Being a Mom of preschoolers, I find one of my sanity outlets is to attend my local MOPS meetings. If you haven't heard of it, MOPS stands for Mothers of Preschoolers which is an international organization with local chapters purely intended to support and encourage Moms of small children. Its a lot of fun. We have people take care of our kids for us while we enjoy brunch and visit, do crafts or listen to speakers. Today's special thing was pajama/game day.
Now I am not a pajama person. For me pajamas, whatever their type, are for night when going to bed. If I am in pajamas in the morning, it is because I haven't gotten my shower yet or I am sick. If I stay in my pajamas on a day when I am fine, I start to feel like something is wrong and I have no motivation to do anything at all. I don't normally think about pajamas much at all, but at my MOPS group I am obviously in the minority. I have found that most of the others love to stay in their pajamas all day. It's a special treat for them and their kids. I think that I tried once to convince my oldest child to wear her pajamas to a similar event about a year ago, and she thought I was out of my mind. She has relaxed her attitude a little and now likes to have breakfast in her pajamas.
It is a little amusing to see people in their pajamas out in public. It helps if they have presentable ones. One of the moms had to go get groceries on the way home from a pajama day last year and bravely used the laundry detergent in her cart as her excuse. I find that I have three categories of pajamas. There are the "not for public viewing-husbands eyes only type," "the frumpy but could pass a public viewing OK", and the threadbare mumu style that I am currently using because at six months pregnant nothing else fits comfortably for sleeping. I decided to dress normally, but casually instead (Nope, my sweats don't fit either). Oldest child went in leggings and slightly large T-shirt. Younger child in flannel pants and knit top. If the idea of a pajama day is to be comfortable, we did it, too. If the idea is to be silly and laugh at yourself, we can manage that too. If you have young children, you need to develop the ability to be as silly with them in public as you are in private, otherwise you will be frequently embarrassed.
Oh, and the games were fun too. I've found that I am horrible at Spoons, slightly better at Pit, excellent at Charades, and OK at Cranium and Outburst. The excellent rating at charades is purely from practice. I normally don't think well on my feet or like to act in front of people. But, back in college I hung out with our church college group a lot. Charades and Dictionary were the favorite games at nearly every social gathering. I have never played charades in such a cut-throat atmoshere before. We had pre-med and nursing students, literature majors, political science majors, psychology students, ex-military personnel, and individuals into auto-reconstruction. The idea is you split these people of wide ranging interests into two teams, take about ten to fifteen minutes for each team to come up with words or phrases for the other team to act out and guess. The harder the list, the less likely the other team will be able to either act it out or guess. Most of the time each list was filled with obscure words or phrases from each person's specialty. The hardest one I had to try to act out was "onomatopoeia" and I failed miserably. Another memorable one was "Anna Karenina." I didn't have to act that one out, but seem to recall that it was guessed before time ran out. I remember a lot of attempted telepathy as people would act their selection out to the one person in the group they thought might know it.

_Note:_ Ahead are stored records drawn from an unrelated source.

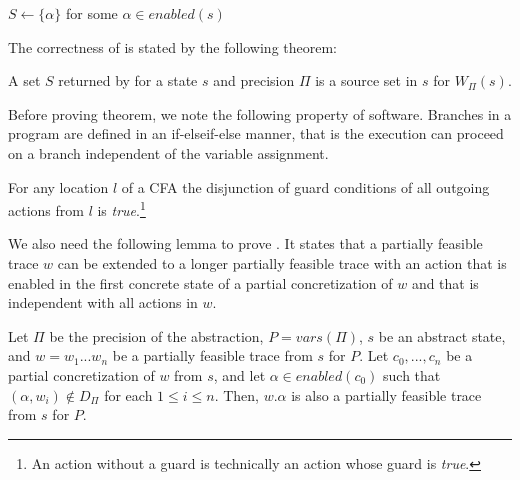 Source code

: \documentclass[numbook]{svjour3}
\begin{document}
\begin{algorithm}[t]
	\caption{Calculating a Source Set from $s$ with $\Pi$}
	\label{alg:por-calculate-source-set}
	\DontPrintSemicolon
	
	$S \gets \{\alpha\}$ for some $\alpha \in \mathit{enabled}(s)$\;
\end{algorithm}

The correctness of  is stated by the following theorem:

\begin{theorem}
    \label{theorem:alg-correctness}
	A set $S$ returned by  for a state $s$ and precision $\Pi$ is a source set in $s$ for $W_\Pi(s)$.
\end{theorem}

Before proving theorem, we note the following property of software. Branches in a program are defined in an if-elseif-else manner, that is the execution can proceed on a branch independent of the variable assignment.

\begin{property}
	\label{property:por-branch-guards-disjunction}
	For any location $l$ of a CFA the disjunction of guard conditions of all outgoing actions from $l$ is \emph{true}.\footnote{An action without a guard is technically an action whose guard is \emph{true}.}
\end{property}

We also need the following lemma to prove . It states that a partially feasible trace $w$ can be extended to a longer partially feasible trace with an action that is enabled in the first concrete state of a partial concretization of $w$ and that is independent with all actions in $w$.

\begin{lemma}
	\label{lemma:por-independence-non-disabling}
	Let $\Pi$ be the precision of the abstraction, $P = \mathit{vars}(\Pi)$, $s$ be an abstract state, and $w = w_1...w_n$ be a partially feasible trace from $s$ for $P$. Let $c_0,...,c_n$ be a partial concretization of $w$ from $s$, and let $\alpha \in {enabled}(c_0)$ such that $(\alpha, w_i) \notin D_\Pi$ for each $1 \le i \le n$. Then, $w.\alpha$ is also a partially feasible trace from $s$ for $P$.
\end{lemma}
\end{document}
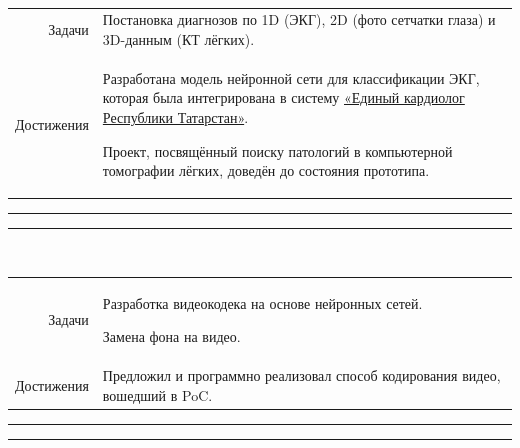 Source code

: \documentclass[11pt]{article}
\begin{document}
		\\
		\begin{tabular} {r | p{}}
			Задачи & Постановка диагнозов по 1D (ЭКГ), 2D (фото сетчатки глаза) и 3D-данным (КТ лёгких). \\
			Достижения &
			\begin{tabitemize}
				\item Разработана модель нейронной сети для классификации ЭКГ, которая была интегрирована в систему \href{https://va1235.wixsite.com/tis-tat/edinyj-kardiolog-respubliki-tatarst}{«Единый кардиолог Республики Татарстан»}.
				\item Проект, посвящённый поиску патологий в компьютерной томографии лёгких, доведён до состояния прототипа.
			\end{tabitemize}
		\end{tabular}%
		\vspace{0.3em}\hrule\vspace{0.1em}\hrule\vspace{0.5em}
		
		\\
		\begin{tabular} {r | p{}}
			Задачи &
			\begin{tabitemize}
				\item Разработка видеокодека на основе нейронных сетей.
				\item Замена фона на видео.
			\end{tabitemize}
			\\
			Достижения &
			Предложил и программно реализовал способ кодирования видео, вошедший в PoC.
		\end{tabular}%
		\vspace{0.3em}\hrule\vspace{0.1em}\hrule\vspace{0.5em}
		
\end{document}
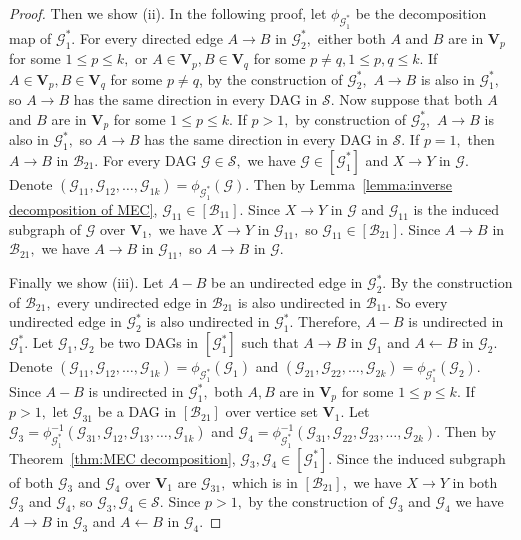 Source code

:\documentclass{article}
\begin{document}
\begin{proof}
Then we show (ii). In the following proof, let $\phi_{\mathcal{G}^*_1}$ be the decomposition map of $\mathcal{G}^*_1.$ For every directed edge $A\to B$ in $\mathcal{G}^*_2,$ either both $A$ and $B$ are in $\mathbf{V}_p$ for some $1\le p \le k, $ or $A\in \mathbf{V}_p,B\in \mathbf{V}_q$ for some $p\ne q,1\le p,q\le k.$ If $A\in \mathbf{V}_p,B\in \mathbf{V}_q$ for some $p\ne q$, by the construction of $\mathcal{G}^*_2,$ $A\to B$ is also in $\mathcal{G}^*_1,$ so $A\to B$ has the same direction in every DAG in $\mathcal{S}.$ Now suppose that both $A$ and $B$ are in $\mathbf{V}_p$ for some $1\le p \le k.$ If $p > 1,$ by construction of $\mathcal{G}^*_2,$ $A\to B$ is also in $\mathcal{G}^*_1,$ so $A\to B$ has the same direction in every DAG in $\mathcal{S}.$ If $p=1,$ then $A\to B$ in $\mathcal{B}_{21}.$ For every DAG $\mathcal{G}\in \mathcal{S},$ we have $\mathcal{G}\in [\mathcal{G}^*_1]$ and $X\to Y$ in $\mathcal{G}.$ Denote $(\mathcal{G}_{11},\mathcal{G}_{12},\dots,\mathcal{G}_{1k})=\phi_{\mathcal{G}^*_1}(\mathcal{G}).$ Then by Lemma~\ref{lemma:inverse decomposition of MEC}, $\mathcal{G}_{11}\in [\mathcal{B}_{11}].$ Since $X\to Y$ in $\mathcal{G}$ and $\mathcal{G}_{11}$ is the induced subgraph of $\mathcal{G}$ over $\mathbf{V}_1,$ we have $X\to Y$ in $\mathcal{G}_{11},$ so $\mathcal{G}_{11}\in [\mathcal{B}_{21}].$ Since $A\to B$ in $\mathcal{B}_{21},$ we have $A\to B$ in $\mathcal{G}_{11},$ so $A\to B$ in $\mathcal{G}.$

Finally we show (iii). Let $A-B$ be an undirected edge in $\mathcal{G}^*_2.$ By the construction of $\mathcal{B}_{21},$ every undirected edge in $\mathcal{B}_{21}$ is also undirected in $\mathcal{B}_{11}.$ So every undirected edge in $\mathcal{G}^*_2$ is also undirected in $\mathcal{G}^*_1.$ Therefore, $A-B$ is undirected in $\mathcal{G}^*_1.$ Let $\mathcal{G}_1,\mathcal{G}_2$ be two DAGs in $[\mathcal{G}^*_1]$ such that $A\to B$ in $\mathcal{G}_1$ and $A\leftarrow B$ in $\mathcal{G}_2.$ Denote $(\mathcal{G}_{11},\mathcal{G}_{12},\dots,\mathcal{G}_{1k})=\phi_{\mathcal{G}^*_1}(\mathcal{G}_1)$ and $(\mathcal{G}_{21},\mathcal{G}_{22},\dots,\mathcal{G}_{2k})=\phi_{\mathcal{G}^*_1}(\mathcal{G}_2).$ 
Since $A-B$ is undirected in $\mathcal{G}^*_1,$ both $A,B$ are in $\mathbf{V}_p$ for some $1\le p\le k.$ If $p > 1,$ let $\mathcal{G}_{31}$ be a DAG in $[\mathcal{B}_{21}]$ over vertice set $\mathbf{V}_1.$ Let $\mathcal{G}_3=\phi^{-1}_{\mathcal{G}^*_1}(\mathcal{G}_{31},\mathcal{G}_{12},\mathcal{G}_{13},\dots,\mathcal{G}_{1k})$ and $\mathcal{G}_4=\phi^{-1}_{\mathcal{G}^*_1}(\mathcal{G}_{31},\mathcal{G}_{22},\mathcal{G}_{23},\dots,\mathcal{G}_{2k}).$ Then by Theorem~\ref{thm:MEC decomposition}, $\mathcal{G}_3,\mathcal{G}_4\in [\mathcal{G}^*_1].$ Since the induced subgraph of both $\mathcal{G}_3$ and $\mathcal{G}_4$ over $\mathbf{V}_1$ are $\mathcal{G}_{31},$ which is in $[\mathcal{B}_{21}],$ we have $X\to Y$ in both $\mathcal{G}_3$ and $\mathcal{G}_4$, so $\mathcal{G}_3,\mathcal{G}_4\in \mathcal{S}.$ Since $p>1,$ by the construction of $\mathcal{G}_3$ and $\mathcal{G}_4$ we have $A\to B$ in $\mathcal{G}_3$ and $A\leftarrow B$ in $\mathcal{G}_4.$


\end{proof}
\end{document}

As for the game of dictionary, I got good at that too. Dictionary is a simple game requiring a dictionary, paper and writing implements. Each person has a turn finding a word in the dictionary for which he thinks nobody present knows the definition. Then he says and spells the word for all assembled. He then writes the real definition on a piece of paper while the others make up their own definitions for the word. The dictionary holder collects the papers and then reads them one at a time (trying to keep a straight face as much as possible). Everybody votes for which one they think is the correct definition. Anybody who guesses the correct definition gets a point and anybody whose false definition was voted for gets as many points as votes were voted. My strategy was to select a word with a weird true definition when holding the dictionary and to make my false definitions sound very dictionary-like. It worked pretty well. Some people gave up on making their definitions sound real and just went for the more hilarious the better. It made for a fun game when people went for laughs. Some of the false definitions were so memorable that my husband and I still refer to them at times. "Darkle" now means to us the lights you see when you close your eyes. "Bruel" means a thick stew prepared in large cauldrons by Scandinavian women.
Sometimes the simple games are the most fun. Though my tastes run more toward computer games like Sims, Civilization, and Pirates these days. Maybe my oldest will be ready for dominoes soon. My grandparents played that one every night (I've never seen anybody count up dominoes from a double twelve set faster than them). My husband and I will backseat drive when one of us is playing a computer game. But we don't play too many other games, especially when we are competing against each other. Our talents are different so one person's preferred game is either boring or frustrating to the other. We both have a competitive streak, too. His is more obvious than mine.
Well, I guess I'm turning out to be more talkative than I thought on my blogs. I think that this is quite enough for tonight.